42話 超古代文明かもしれない
ポイントがやっと300になったのに、ブックマークの作品を読んでから
戻ったらまた298に戻っていました。
なかなか298から増えなかったからすごく喜んだのにぬか喜びになってしまいました。
悲しい……。
ただでさえ強い魔物が出るのに、問題の山に近づけば近づくほど、さらに強くなっていく。あるいは、群れで出てくる。群れに囲まれてしまい、夜も半分ずつ交互に戦い交互に眠るはめにもなった。
好戦的な人はたいていファーレンとの戦闘に行ってしまっている。探検とか言って少しくらい声をかければ戦力になってよかったかもしれないとぼやいた人がいた。
それほど大きくない森のはずが、丸一日で数キロしか進めなかったりした。それでも諦めずに励ましあって進んだ。落伍者が出なかったのは、どうせここで帰りたいといっても、一人ふたりで出られるような場所じゃないからというのもある。
メニューもさらに死んできていて、転送石なしでの魔法転送は不安が残る。
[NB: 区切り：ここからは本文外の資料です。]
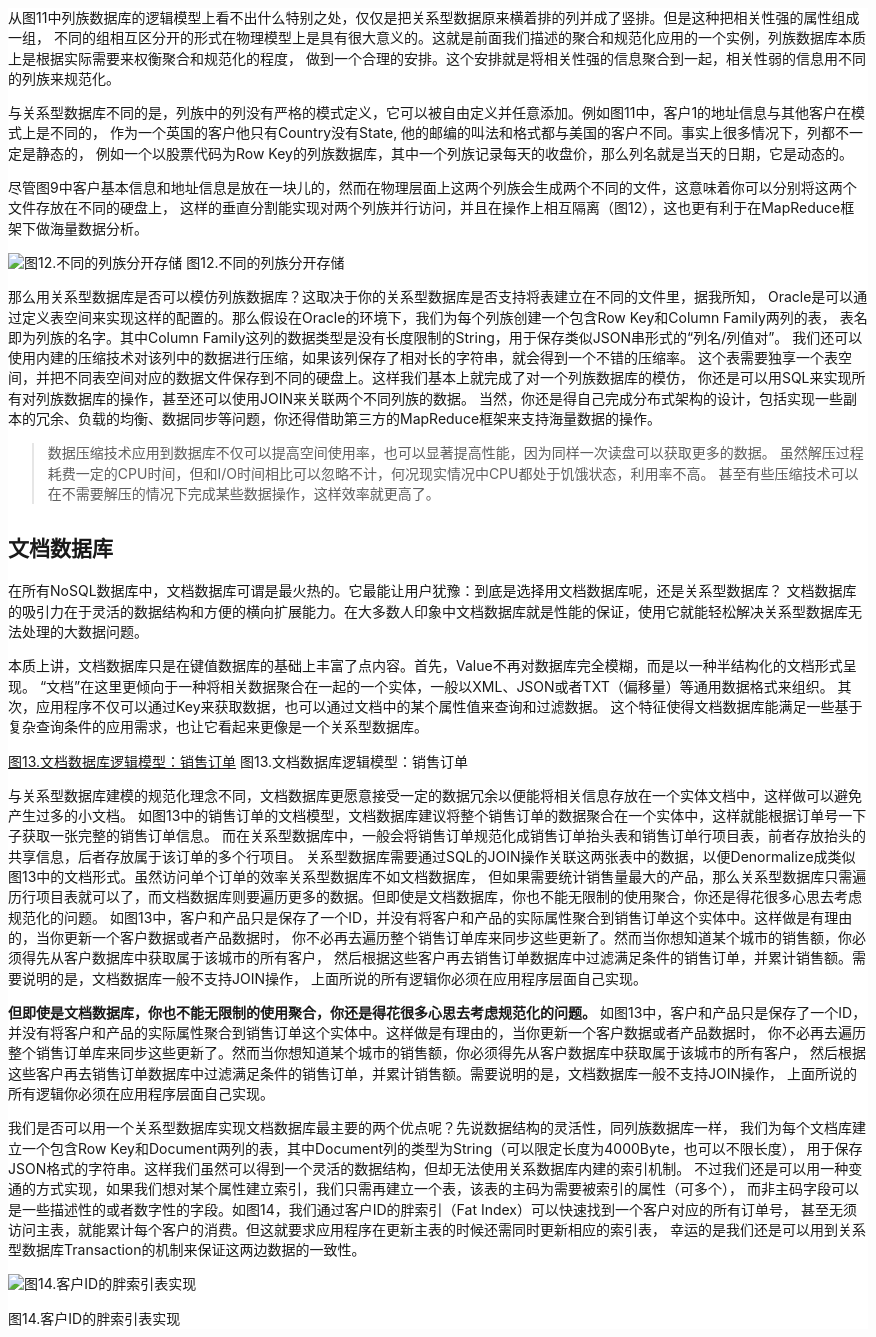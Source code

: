 
从图11中列族数据库的逻辑模型上看不出什么特别之处，仅仅是把关系型数据原来横着排的列并成了竖排。但是这种把相关性强的属性组成一组， 不同的组相互区分开的形式在物理模型上是具有很大意义的。这就是前面我们描述的聚合和规范化应用的一个实例，列族数据库本质上是根据实际需要来权衡聚合和规范化的程度， 做到一个合理的安排。这个安排就是将相关性强的信息聚合到一起，相关性弱的信息用不同的列族来规范化。

与关系型数据库不同的是，列族中的列没有严格的模式定义，它可以被自由定义并任意添加。例如图11中，客户1的地址信息与其他客户在模式上是不同的， 作为一个英国的客户他只有Country没有State, 他的邮编的叫法和格式都与美国的客户不同。事实上很多情况下，列都不一定是静态的， 例如一个以股票代码为Row Key的列族数据库，其中一个列族记录每天的收盘价，那么列名就是当天的日期，它是动态的。

尽管图9中客户基本信息和地址信息是放在一块儿的，然而在物理层面上这两个列族会生成两个不同的文件，这意味着你可以分别将这两个文件存放在不同的硬盘上， 这样的垂直分割能实现对两个列族并行访问，并且在操作上相互隔离（图12），这也更有利于在MapReduce框架下做海量数据分析。

![图12.不同的列族分开存储](http://darkhouse.com.cn/images/Column-Family-Split-Model.png)
图12.不同的列族分开存储

那么用关系型数据库是否可以模仿列族数据库？这取决于你的关系型数据库是否支持将表建立在不同的文件里，据我所知， Oracle是可以通过定义表空间来实现这样的配置的。那么假设在Oracle的环境下，我们为每个列族创建一个包含Row Key和Column Family两列的表， 表名即为列族的名字。其中Column Family这列的数据类型是没有长度限制的String，用于保存类似JSON串形式的“列名/列值对”。 我们还可以使用内建的压缩技术对该列中的数据进行压缩，如果该列保存了相对长的字符串，就会得到一个不错的压缩率。 这个表需要独享一个表空间，并把不同表空间对应的数据文件保存到不同的硬盘上。这样我们基本上就完成了对一个列族数据库的模仿， 你还是可以用SQL来实现所有对列族数据库的操作，甚至还可以使用JOIN来关联两个不同列族的数据。 当然，你还是得自己完成分布式架构的设计，包括实现一些副本的冗余、负载的均衡、数据同步等问题，你还得借助第三方的MapReduce框架来支持海量数据的操作。

> 数据压缩技术应用到数据库不仅可以提高空间使用率，也可以显著提高性能，因为同样一次读盘可以获取更多的数据。 虽然解压过程耗费一定的CPU时间，但和I/O时间相比可以忽略不计，何况现实情况中CPU都处于饥饿状态，利用率不高。 甚至有些压缩技术可以在不需要解压的情况下完成某些数据操作，这样效率就更高了。

## 文档数据库 ##

在所有NoSQL数据库中，文档数据库可谓是最火热的。它最能让用户犹豫：到底是选择用文档数据库呢，还是关系型数据库？ 文档数据库的吸引力在于灵活的数据结构和方便的横向扩展能力。在大多数人印象中文档数据库就是性能的保证，使用它就能轻松解决关系型数据库无法处理的大数据问题。

本质上讲，文档数据库只是在键值数据库的基础上丰富了点内容。首先，Value不再对数据库完全模糊，而是以一种半结构化的文档形式呈现。 “文档”在这里更倾向于一种将相关数据聚合在一起的一个实体，一般以XML、JSON或者TXT（偏移量）等通用数据格式来组织。 其次，应用程序不仅可以通过Key来获取数据，也可以通过文档中的某个属性值来查询和过滤数据。 这个特征使得文档数据库能满足一些基于复杂查询条件的应用需求，也让它看起来更像是一个关系型数据库。

[图13.文档数据库逻辑模型：销售订单](http://darkhouse.com.cn/images/Document_Store_Model.png)
图13.文档数据库逻辑模型：销售订单

与关系型数据库建模的规范化理念不同，文档数据库更愿意接受一定的数据冗余以便能将相关信息存放在一个实体文档中，这样做可以避免产生过多的小文档。 如图13中的销售订单的文档模型，文档数据库建议将整个销售订单的数据聚合在一个实体中，这样就能根据订单号一下子获取一张完整的销售订单信息。 而在关系型数据库中，一般会将销售订单规范化成销售订单抬头表和销售订单行项目表，前者存放抬头的共享信息，后者存放属于该订单的多个行项目。 关系型数据库需要通过SQL的JOIN操作关联这两张表中的数据，以便Denormalize成类似图13中的文档形式。虽然访问单个订单的效率关系型数据库不如文档数据库， 但如果需要统计销售量最大的产品，那么关系型数据库只需遍历行项目表就可以了，而文档数据库则要遍历更多的数据。但即使是文档数据库，你也不能无限制的使用聚合，你还是得花很多心思去考虑规范化的问题。 如图13中，客户和产品只是保存了一个ID，并没有将客户和产品的实际属性聚合到销售订单这个实体中。这样做是有理由的，当你更新一个客户数据或者产品数据时， 你不必再去遍历整个销售订单库来同步这些更新了。然而当你想知道某个城市的销售额，你必须得先从客户数据库中获取属于该城市的所有客户， 然后根据这些客户再去销售订单数据库中过滤满足条件的销售订单，并累计销售额。需要说明的是，文档数据库一般不支持JOIN操作， 上面所说的所有逻辑你必须在应用程序层面自己实现。

**但即使是文档数据库，你也不能无限制的使用聚合，你还是得花很多心思去考虑规范化的问题。** 如图13中，客户和产品只是保存了一个ID，并没有将客户和产品的实际属性聚合到销售订单这个实体中。这样做是有理由的，当你更新一个客户数据或者产品数据时， 你不必再去遍历整个销售订单库来同步这些更新了。然而当你想知道某个城市的销售额，你必须得先从客户数据库中获取属于该城市的所有客户， 然后根据这些客户再去销售订单数据库中过滤满足条件的销售订单，并累计销售额。需要说明的是，文档数据库一般不支持JOIN操作， 上面所说的所有逻辑你必须在应用程序层面自己实现。

我们是否可以用一个关系型数据库实现文档数据库最主要的两个优点呢？先说数据结构的灵活性，同列族数据库一样， 我们为每个文档库建立一个包含Row Key和Document两列的表，其中Document列的类型为String（可以限定长度为4000Byte，也可以不限长度）， 用于保存JSON格式的字符串。这样我们虽然可以得到一个灵活的数据结构，但却无法使用关系数据库内建的索引机制。 不过我们还是可以用一种变通的方式实现，如果我们想对某个属性建立索引，我们只需再建立一个表，该表的主码为需要被索引的属性（可多个）， 而非主码字段可以是一些描述性的或者数字性的字段。如图14，我们通过客户ID的胖索引（Fat Index）可以快速找到一个客户对应的所有订单号， 甚至无须访问主表，就能累计每个客户的消费。但这就要求应用程序在更新主表的时候还需同时更新相应的索引表， 幸运的是我们还是可以用到关系型数据库Transaction的机制来保证这两边数据的一致性。

![图14.客户ID的胖索引表实现](http://darkhouse.com.cn/images/Fat_Index_4_Doc_Model.png)

图14.客户ID的胖索引表实现
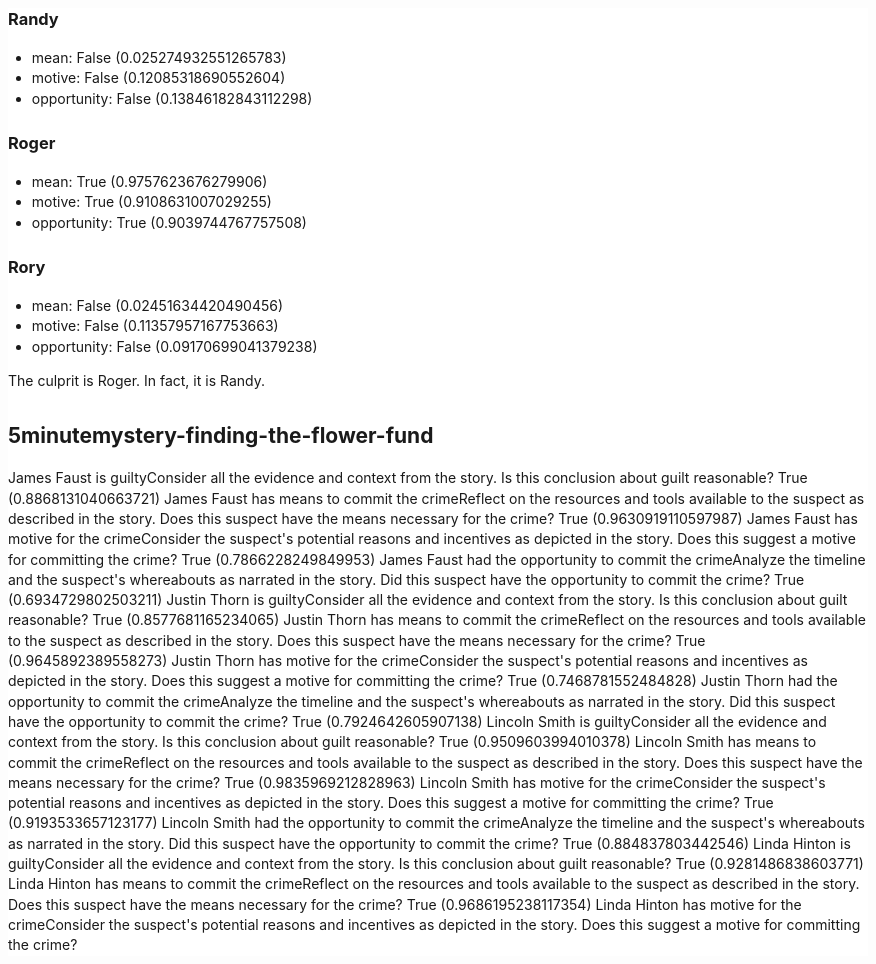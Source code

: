 ### Randy
- mean: False (0.025274932551265783)
- motive: False (0.12085318690552604)
- opportunity: False (0.13846182843112298)

### Roger
- mean: True (0.9757623676279906)
- motive: True (0.9108631007029255)
- opportunity: True (0.9039744767757508)

### Rory
- mean: False (0.02451634420490456)
- motive: False (0.11357957167753663)
- opportunity: False (0.09170699041379238)

The culprit is Roger.
In fact, it is Randy.
## 5minutemystery-finding-the-flower-fund
James Faust is guiltyConsider all the evidence and context from the story. Is this conclusion about guilt reasonable?
True (0.8868131040663721)
James Faust has means to commit the crimeReflect on the resources and tools available to the suspect as described in the story. Does this suspect have the means necessary for the crime?
True (0.9630919110597987)
James Faust has motive for the crimeConsider the suspect's potential reasons and incentives as depicted in the story. Does this suggest a motive for committing the crime?
True (0.7866228249849953)
James Faust had the opportunity to commit the crimeAnalyze the timeline and the suspect's whereabouts as narrated in the story. Did this suspect have the opportunity to commit the crime?
True (0.6934729802503211)
Justin Thorn is guiltyConsider all the evidence and context from the story. Is this conclusion about guilt reasonable?
True (0.8577681165234065)
Justin Thorn has means to commit the crimeReflect on the resources and tools available to the suspect as described in the story. Does this suspect have the means necessary for the crime?
True (0.9645892389558273)
Justin Thorn has motive for the crimeConsider the suspect's potential reasons and incentives as depicted in the story. Does this suggest a motive for committing the crime?
True (0.7468781552484828)
Justin Thorn had the opportunity to commit the crimeAnalyze the timeline and the suspect's whereabouts as narrated in the story. Did this suspect have the opportunity to commit the crime?
True (0.7924642605907138)
Lincoln Smith is guiltyConsider all the evidence and context from the story. Is this conclusion about guilt reasonable?
True (0.9509603994010378)
Lincoln Smith has means to commit the crimeReflect on the resources and tools available to the suspect as described in the story. Does this suspect have the means necessary for the crime?
True (0.9835969212828963)
Lincoln Smith has motive for the crimeConsider the suspect's potential reasons and incentives as depicted in the story. Does this suggest a motive for committing the crime?
True (0.9193533657123177)
Lincoln Smith had the opportunity to commit the crimeAnalyze the timeline and the suspect's whereabouts as narrated in the story. Did this suspect have the opportunity to commit the crime?
True (0.884837803442546)
Linda Hinton is guiltyConsider all the evidence and context from the story. Is this conclusion about guilt reasonable?
True (0.9281486838603771)
Linda Hinton has means to commit the crimeReflect on the resources and tools available to the suspect as described in the story. Does this suspect have the means necessary for the crime?
True (0.9686195238117354)
Linda Hinton has motive for the crimeConsider the suspect's potential reasons and incentives as depicted in the story. Does this suggest a motive for committing the crime?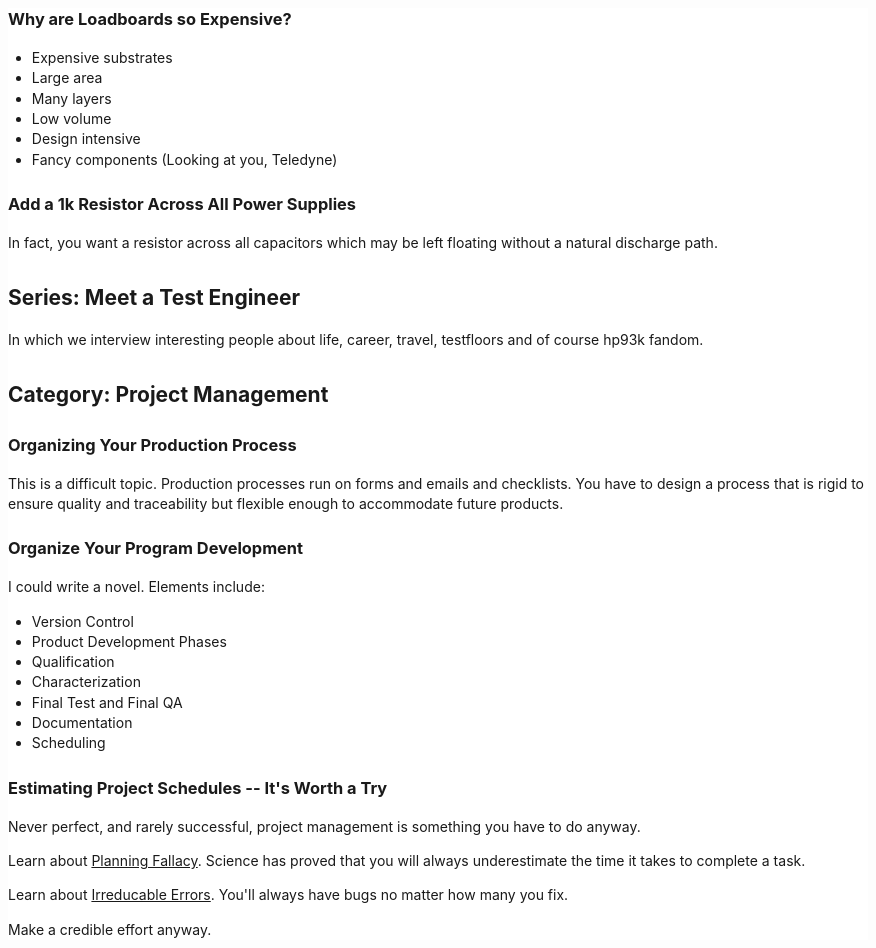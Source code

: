 ### Why are Loadboards so Expensive?

* Expensive substrates
* Large area
* Many layers
* Low volume
* Design intensive
* Fancy components (Looking at you, Teledyne)

### Add a 1k Resistor Across All Power Supplies

In fact, you want a resistor across all capacitors which may be left floating
without a natural discharge path.

## Series: Meet a Test Engineer

In which we interview interesting people about life, career, travel, testfloors
and of course hp93k fandom.

## Category: Project Management

### Organizing Your Production Process

This is a difficult topic. Production processes run on forms and emails and
checklists. You have to design a process that is rigid to ensure quality and
traceability but flexible enough to accommodate future products.

### Organize Your Program Development

I could write a novel. Elements include:

* Version Control
* Product Development Phases
* Qualification
* Characterization
* Final Test and Final QA
* Documentation
* Scheduling

### Estimating Project Schedules -- It's Worth a Try

Never perfect, and rarely successful, project management is something you have
to do anyway. 

Learn about [Planning Fallacy](http://en.wikipedia.org/wiki/Planning_fallacy).
Science has proved that you will always underestimate the time it takes to
complete a task. 

Learn about [Irreducable Errors](http://www.thefullwiki.org/The_Mythical_Man-Month#wikipedia_The_Tendency_to_Irreducible_Number_of_Errors). You'll always have bugs no matter how many you fix.

Make a credible effort anyway.
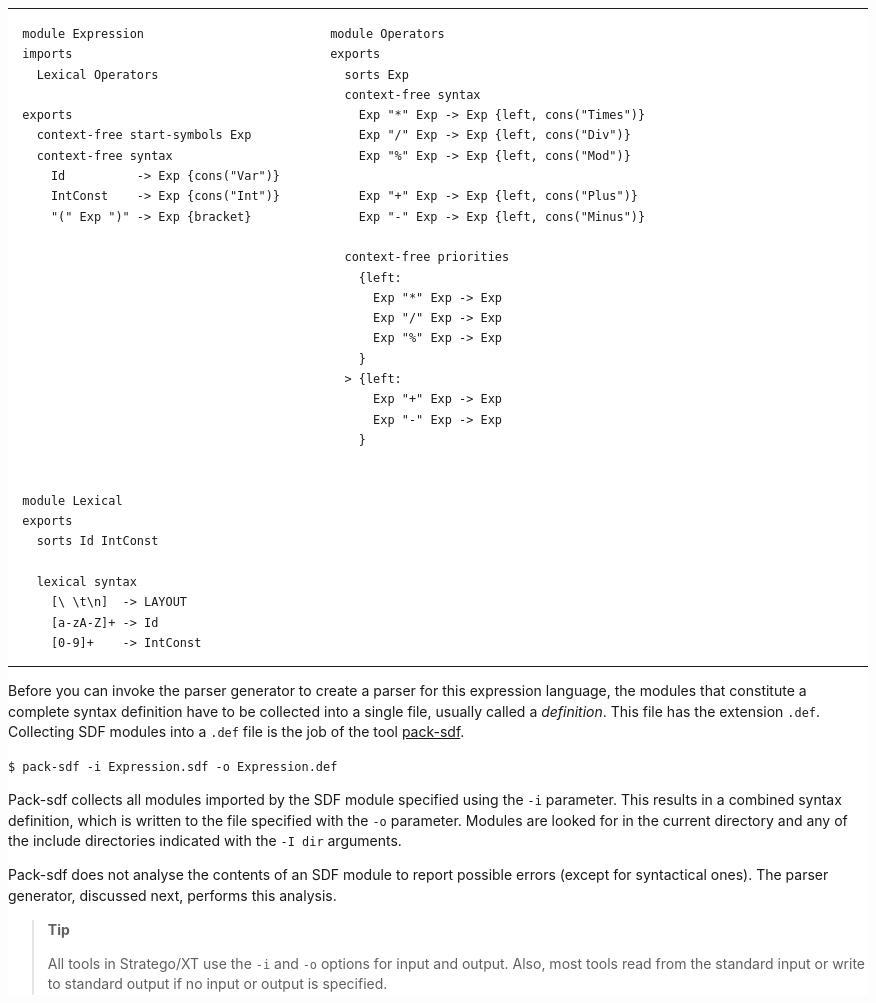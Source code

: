   ------------------------------------------ --------------------------------------------------
      module Expression                          module Operators
      imports                                    exports
        Lexical Operators                          sorts Exp
                                                   context-free syntax
      exports                                        Exp "*" Exp -> Exp {left, cons("Times")}
        context-free start-symbols Exp               Exp "/" Exp -> Exp {left, cons("Div")}
        context-free syntax                          Exp "%" Exp -> Exp {left, cons("Mod")}
          Id          -> Exp {cons("Var")}         
          IntConst    -> Exp {cons("Int")}           Exp "+" Exp -> Exp {left, cons("Plus")}
          "(" Exp ")" -> Exp {bracket}               Exp "-" Exp -> Exp {left, cons("Minus")}
                                             
                                                   context-free priorities
                                                     {left:
                                                       Exp "*" Exp -> Exp
                                                       Exp "/" Exp -> Exp
                                                       Exp "%" Exp -> Exp
                                                     } 
                                                   > {left:
                                                       Exp "+" Exp -> Exp
                                                       Exp "-" Exp -> Exp
                                                     }
                                             

      module Lexical
      exports
        sorts Id IntConst

        lexical syntax
          [\ \t\n]  -> LAYOUT
          [a-zA-Z]+ -> Id
          [0-9]+    -> IntConst
  ------------------------------------------ --------------------------------------------------

Before you can invoke the parser generator to create a parser for this
expression language, the modules that constitute a complete syntax
definition have to be collected into a single file, usually called a
*definition*. This file has the extension `.def`. Collecting SDF modules
into a `.def` file is the job of the tool [pack-sdf](#ref-pack-sdf).

    $ pack-sdf -i Expression.sdf -o Expression.def

Pack-sdf collects all modules imported by the SDF module specified using
the `-i` parameter. This results in a combined syntax definition, which
is written to the file specified with the `-o` parameter. Modules are
looked for in the current directory and any of the include directories
indicated with the `-I dir` arguments.

Pack-sdf does not analyse the contents of an SDF module to report
possible errors (except for syntactical ones). The parser generator,
discussed next, performs this analysis.

> **Tip**
>
> All tools in Stratego/XT use the `-i` and `-o` options for input and
> output. Also, most tools read from the standard input or write to
> standard output if no input or output is specified.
NPCの魔法ならばぐったりはしないだろうが、運悪くそんな強力な魔法使いを連れてはいなかった。
やっとのことで山まで来た俺たちは、山肌のちょうどいいくぼみを使ってキャンプを張った。まずはこの場所を中心に探索を開始する。調査班によると、山中と森に目印らしきものがあり、それとは別に、目的の場所である施設があるらしい。俺たちは同盟ごとに交代しながら山中を調べていった。
山中には、なぜか魔物は出なかった。人間と接した様子のない饅頭生物一匹と出会っただけで、他には山肌に低い草が小さな花を咲かせているだけだった。同行するNPCの学者に聞いても、新種というか地図のある範囲には生息していない植物だということしか分からなかった。
出会った饅頭生物にこちらの饅頭を接触させても、分かったことは最低一万年こいつは人間に出会っていないが、何らかの気配は何度かあったということだけだ。
人工物がある可能性が出てきたってくらいで、それが探している人物やモノかは分からないわけだ。津波の件で万能っぽく考えていたが差が激しいんだな。そう考えていたら近くの一匹に頬をつねられた。
「ばんのう の いきもの など いない。
にんげんが できたときに いた ほんものの かみさま も おまえたちのいう ばんのう では ないの。」
何で怒るんだよ。ったく。
山中の人工物はあっさり見つかった。しかし、森の調査はやはり難航した。出発からだと半年ぐらいか、山についてからでも十日ぐらいかかって、明らかに人工的に作られた扉のようなものが蔓や蔦に埋もれているのを見つけた。
扉の周りを払ってみると、SFっぽいビルの廃墟だった。何か文字らしきものが彫られていて、誰も読めなかったし意味なんて分からない。エレベーターについてる開閉ボタンに似た、三角のボタンが四つあり、話し合って開くボタンに似たほうのボタンを発見者が押すと扉が開いた。
用心のため、まずはその辺の石を拾って投げ込んだ。あっというまに光線が発射されて黒こげのできあがり、とはならない。飛び込んでいった饅頭を追いかけて捕獲し、俺たちは謎の遺跡?に侵入した。
ダンジョン攻略のようにマッピングしてもらいながら、俺たちはあっさりと進んだ。道は単純だった。円を描くような通路に、外周に向かって扉が並び、内周側には扉が二つあった。片方には階段があり別の階へ続く。もう片方を開けると巨大な空間に繋がっていた。先に三階くらい登った後、上るのをやめてひたすら地下へもぐった。真ん中の空間を見ると、上は扉が七階までしか見えず、逆に下はかなり地下深くまで貫通しているのが分かったからだ。
地下七階まで降りたところで一度休憩した。真ん中の空間への扉はなくなり、階段へ続く扉のみになっていた。外周の扉を適当に開けた部屋で食事と水分を補給した。入ったときからNPCの腕時計を頼りに休みながら何時間かかけて階段を最後まで下りていった。
地下20階近くになるか、ようやく突き当たりに扉が見えた。そこには小さな空間があるだけだった。何かが置かれていたり、壁にボタンやレバーなど、操作できそうなものもない。誰も異議を唱えず、唯一ある扉を開けて先に進むと、広い空間があった。
誰かが、さっきまでの真ん中の巨大空間の真下じゃないかと言った。きっとそうだろう。入ってきた扉のほかはつるっとした壁をしていて、天井も同じ素材のようだった。天井の高さはエルフだと人によって頭がぶつかるくらいなので、二メートル五十センチ弱か。この世界の建物の天井にしては低い。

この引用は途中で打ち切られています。